■ Excerpted records ■
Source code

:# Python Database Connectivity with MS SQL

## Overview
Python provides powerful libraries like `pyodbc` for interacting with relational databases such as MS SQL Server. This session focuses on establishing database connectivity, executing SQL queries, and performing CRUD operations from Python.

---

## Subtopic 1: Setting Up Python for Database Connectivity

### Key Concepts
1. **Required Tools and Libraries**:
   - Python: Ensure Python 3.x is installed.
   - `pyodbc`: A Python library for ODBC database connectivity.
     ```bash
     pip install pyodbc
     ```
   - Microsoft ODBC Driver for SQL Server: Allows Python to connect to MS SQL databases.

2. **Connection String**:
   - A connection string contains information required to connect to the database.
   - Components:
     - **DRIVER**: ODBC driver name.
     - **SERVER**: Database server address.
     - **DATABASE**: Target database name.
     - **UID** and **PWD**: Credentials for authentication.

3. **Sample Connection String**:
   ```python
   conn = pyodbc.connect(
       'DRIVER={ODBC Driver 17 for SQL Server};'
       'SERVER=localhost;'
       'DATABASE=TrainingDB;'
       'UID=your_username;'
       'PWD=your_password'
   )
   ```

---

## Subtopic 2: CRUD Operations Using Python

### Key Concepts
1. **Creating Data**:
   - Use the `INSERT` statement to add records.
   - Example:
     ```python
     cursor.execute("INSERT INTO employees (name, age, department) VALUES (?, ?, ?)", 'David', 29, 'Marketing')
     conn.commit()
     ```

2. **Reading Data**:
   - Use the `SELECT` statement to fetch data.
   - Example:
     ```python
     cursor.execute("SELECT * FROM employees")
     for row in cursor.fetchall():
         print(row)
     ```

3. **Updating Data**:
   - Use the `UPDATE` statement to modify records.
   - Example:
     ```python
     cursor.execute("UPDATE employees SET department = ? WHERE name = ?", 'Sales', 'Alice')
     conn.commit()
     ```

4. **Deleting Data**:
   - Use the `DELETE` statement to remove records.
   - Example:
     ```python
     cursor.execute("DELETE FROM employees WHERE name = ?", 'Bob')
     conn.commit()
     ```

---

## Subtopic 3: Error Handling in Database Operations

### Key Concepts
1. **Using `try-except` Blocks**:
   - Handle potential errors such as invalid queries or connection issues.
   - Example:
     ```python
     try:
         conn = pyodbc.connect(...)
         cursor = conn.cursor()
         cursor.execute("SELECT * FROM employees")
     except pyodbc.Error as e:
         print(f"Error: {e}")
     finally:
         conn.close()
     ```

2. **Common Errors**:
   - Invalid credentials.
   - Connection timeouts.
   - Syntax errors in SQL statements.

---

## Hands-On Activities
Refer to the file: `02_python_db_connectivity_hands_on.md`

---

■ Activity ■
Of the lines above, output exactly those from the line bearing "- Handle potential" through the line bearing "## Hands-On Activities", inclusive.

■ Solution to the problem ■
   - Handle potential errors such as invalid queries or connection issues.
   - Example:
     ```python
     try:
         conn = pyodbc.connect(...)
         cursor = conn.cursor()
         cursor.execute("SELECT * FROM employees")
     except pyodbc.Error as e:
         print(f"Error: {e}")
     finally:
         conn.close()
     ```

2. **Common Errors**:
   - Invalid credentials.
   - Connection timeouts.
   - Syntax errors in SQL statements.

---

## Hands-On Activities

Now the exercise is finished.